Problem requirements:
The required result is the number of lines below that hold the word "date", stated without anything else.

Items from a data source
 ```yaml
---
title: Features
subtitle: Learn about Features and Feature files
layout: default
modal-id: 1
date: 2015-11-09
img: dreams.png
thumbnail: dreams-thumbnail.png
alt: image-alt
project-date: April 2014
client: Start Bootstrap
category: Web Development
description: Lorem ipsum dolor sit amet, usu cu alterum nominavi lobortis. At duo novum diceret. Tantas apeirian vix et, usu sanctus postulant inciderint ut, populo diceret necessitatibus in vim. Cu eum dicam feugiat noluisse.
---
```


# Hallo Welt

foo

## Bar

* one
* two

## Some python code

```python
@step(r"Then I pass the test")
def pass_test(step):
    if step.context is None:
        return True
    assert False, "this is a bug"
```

Reply to the task:
2